Saturday kicks off Pride Month, an annual celebration honoring the 1969 Stonewall Riots in New York City. In Berkshire County, Mayor Linda Tyer will honor the start of the month with a proclamation at City Hall on Saturday morning. On June 15, the third Berkshire Pride Festival will fill the Pittsfield Common, including vendors, drag performers, music, education and health care outreach.

"Truthfully, with any marginalized community, I think it's super important to find things to be positive about," said Kelan O'Brien, another organizer.

This year's Pride Festival will award three individuals with the 2019 Community Change Maker Award, in honor of Christa Leigh Steele.
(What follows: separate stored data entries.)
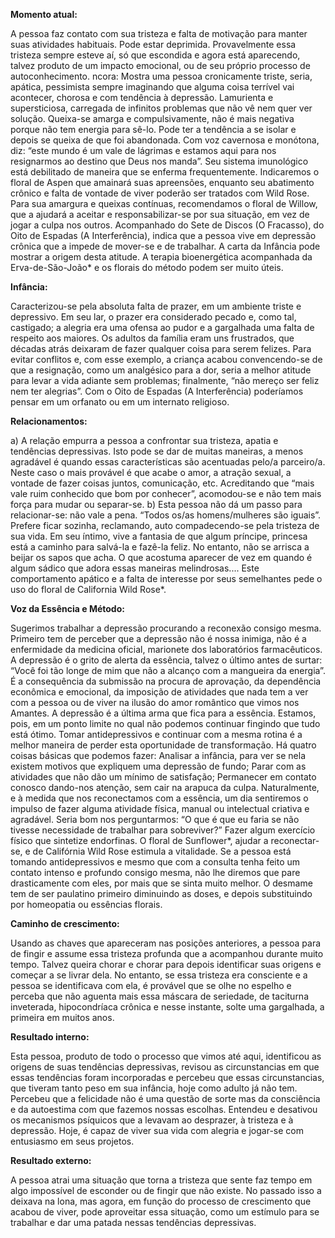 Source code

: **Momento atual:**

 A pessoa faz contato com sua tristeza e falta de motivação para manter suas atividades habituais. Pode estar deprimida. Provavelmente essa tristeza sempre esteve aí, só que escondida e agora está aparecendo, talvez produto de um impacto emocional, ou de seu próprio processo de autoconhecimento.  ncora: Mostra uma pessoa cronicamente triste, seria, apática, pessimista sempre imaginando que alguma coisa terrível vai acontecer, chorosa e com tendência à depressão. Lamurienta e supersticiosa, carregada de infinitos problemas que não vê nem quer ver solução. Queixa-se amarga e compulsivamente, não é mais negativa porque não tem energia para sê-lo. Pode ter a tendência a se isolar e depois se queixa de que foi abandonada. Com voz cavernosa e monótona, diz: “este mundo é um vale de lágrimas e estamos aqui para nos resignarmos ao destino que Deus nos manda”. Seu sistema imunológico está debilitado de maneira que se enferma frequentemente. Indicaremos o floral de Aspen que amainará suas apreensões, enquanto seu abatimento crônico e falta de vontade de viver poderão ser tratados com Wild Rose. Para sua amargura e queixas contínuas, recomendamos o floral de Willow, que a ajudará a aceitar e responsabilizar-se por sua situação, em vez de jogar a culpa nos outros. Acompanhado do Sete de Discos (O Fracasso), do Oito de Espadas (A Interferência), indica que a pessoa vive em depressão crônica que a impede de mover-se e de trabalhar. A carta da Infância pode mostrar a origem desta atitude. A terapia bioenergética acompanhada da Erva-de-São-João* e os florais do método podem ser muito úteis. 


**Infância:**

 Caracterizou-se pela absoluta falta de prazer, em um ambiente triste e depressivo. Em seu lar, o prazer era considerado pecado e, como tal, castigado; a alegria era uma ofensa ao pudor e a gargalhada uma falta de respeito aos maiores. Os adultos da família eram uns frustrados, que décadas atrás deixaram de fazer qualquer coisa para serem felizes. Para evitar conflitos e, com esse exemplo, a criança acabou convencendo-se de que a resignação, como um analgésico para a dor, seria a melhor atitude para levar a vida adiante sem problemas; finalmente, “não mereço ser feliz nem ter alegrias”. Com o Oito de Espadas (A Interferência) poderíamos pensar em um orfanato ou em um internato religioso. 


**Relacionamentos:**

 a) A relação empurra a pessoa a confrontar sua tristeza, apatia e tendências depressivas. Isto pode se dar de muitas maneiras, a menos agradável é quando essas características são acentuadas pelo/a parceiro/a. Neste caso o mais provável é que acabe o amor, a atração sexual, a vontade de fazer coisas juntos, comunicação, etc. Acreditando que “mais vale ruim conhecido que bom por conhecer”, acomodou-se e não tem mais força para mudar ou separar-se. b) Esta pessoa não dá um passo para relacionar-se: não vale a pena. “Todos os/as homens/mulheres são iguais”. Prefere ficar sozinha, reclamando, auto compadecendo-se pela tristeza de sua vida. Em seu íntimo, vive a fantasia de que algum príncipe, princesa está a caminho para salvá-la e fazê-la feliz. No entanto, não se arrisca a beijar os sapos que acha. O que acostuma aparecer de vez em quando é algum sádico que adora essas maneiras melindrosas.... Este comportamento apático e a falta de interesse por seus semelhantes pede o uso do floral de California Wild Rose*. 


**Voz da Essência e Método:**

 Sugerimos trabalhar a depressão procurando a reconexão consigo mesma. Primeiro tem de perceber que a depressão não é nossa inimiga, não é a enfermidade da medicina oficial, marionete dos laboratórios farmacêuticos. A depressão é o grito de alerta da essência, talvez o último antes de surtar: “Você foi tão longe de mim que não a alcanço com a mangueira da energia”. É a consequência da submissão na procura de aprovação, da dependência econômica e emocional, da imposição de atividades que nada tem a ver com a pessoa ou de viver na ilusão do amor romântico que vimos nos Amantes. A depressão é a última arma que fica para a essência. Estamos, pois, em um ponto limite no qual não podemos continuar fingindo que tudo está ótimo. Tomar antidepressivos e continuar com a mesma rotina é a melhor maneira de perder esta oportunidade de transformação. Há quatro coisas básicas que podemos fazer: Analisar a infância, para ver se nela existem motivos que expliquem uma depressão de fundo; Parar com as atividades que não dão um mínimo de satisfação; Permanecer em contato conosco dando-nos atenção, sem cair na arapuca da culpa. Naturalmente, e à medida que nos reconectamos com a essência, um dia sentiremos o impulso de fazer alguma atividade física, manual ou intelectual criativa e agradável. Seria bom nos perguntarmos: “O que é que eu faria se não tivesse necessidade de trabalhar para sobreviver?” Fazer algum exercício físico que sintetize endorfinas. O floral de Sunflower*, ajudar a reconectar-se, e de Califórnia Wild Rose estimula a vitalidade. Se a pessoa está tomando antidepressivos e mesmo que com a consulta tenha feito um contato intenso e profundo consigo mesma, não lhe diremos que pare drasticamente com eles, por mais que se sinta muito melhor. O desmame tem de ser paulatino primeiro diminuindo as doses, e depois substituindo por homeopatia ou essências florais. 


**Caminho de crescimento:**

 Usando as chaves que apareceram nas posições anteriores, a pessoa para de fingir e assume essa tristeza profunda que a acompanhou durante muito tempo. Talvez queira chorar e chorar para depois identificar suas origens e começar a se livrar dela. No entanto, se essa tristeza era consciente e a pessoa se identificava com ela, é provável que se olhe no espelho e perceba que não aguenta mais essa máscara de seriedade, de taciturna inveterada, hipocondríaca crônica e nesse instante, solte uma gargalhada, a primeira em muitos anos. 


**Resultado interno:**

 Esta pessoa, produto de todo o processo que vimos até aqui, identificou as origens de suas tendências depressivas, revisou as circunstancias em que essas tendências foram incorporadas e percebeu que essas circunstancias, que tiveram tanto peso em sua infância, hoje como adulto já não tem. Percebeu que a felicidade não é uma questão de sorte mas da consciência e da autoestima com que fazemos nossas escolhas. Entendeu e desativou os mecanismos psíquicos que a levavam ao desprazer, à tristeza e à depressão. Hoje, é capaz de viver sua vida com alegria e jogar-se com entusiasmo em seus projetos. 


**Resultado externo:**

 A pessoa atrai uma situação que torna a tristeza que sente faz tempo em algo impossível de esconder ou de fingir que não existe. No passado isso a deixava na lona, mas agora, em função do processo de crescimento que acabou de viver, pode aproveitar essa situação, como um estímulo para se trabalhar e dar uma patada nessas tendências depressivas.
Steele, a transgender woman who lived in North Adams, was found dead in January 2018, after being struck several times in the head with a hammer and then stabbed. Her husband is charged in her killing.

Friends and Berkshire LGBTQ activists mourned Steele as a vibrant, outgoing spirit who had founded the Miss Trans New England Pageant. The greater world mourned her as the first transgender person to die in 2018.

Lebeau noted that while the gay rights movement, which was catapulted by the Stonewall Riots, made the world a safer place for those who identify as LGBTQ, there is still an increased threat of violence.

"Primarily, the largest issue that's facing our community right now is violence against, in particular, trans women of color and black trans women. Living at that intersection is extremely dangerous," Lebeau said, noting the recent killing of a black trans woman in Dallas. "Domestic violence is at a heightened rate here in Berkshire County, and that, I'm sure, has some impact on the LGBTQ+ community, as well."

In general, issues of domestic violence impact transgender people at higher rates than their cisgender counterparts, Jennifer Wahr, an LGBTQ counselor and advocate for North and Central Berkshire County, said after Steele's death.

Cisgender is a term for people whose gender identity matches the gender that they were assigned at birth.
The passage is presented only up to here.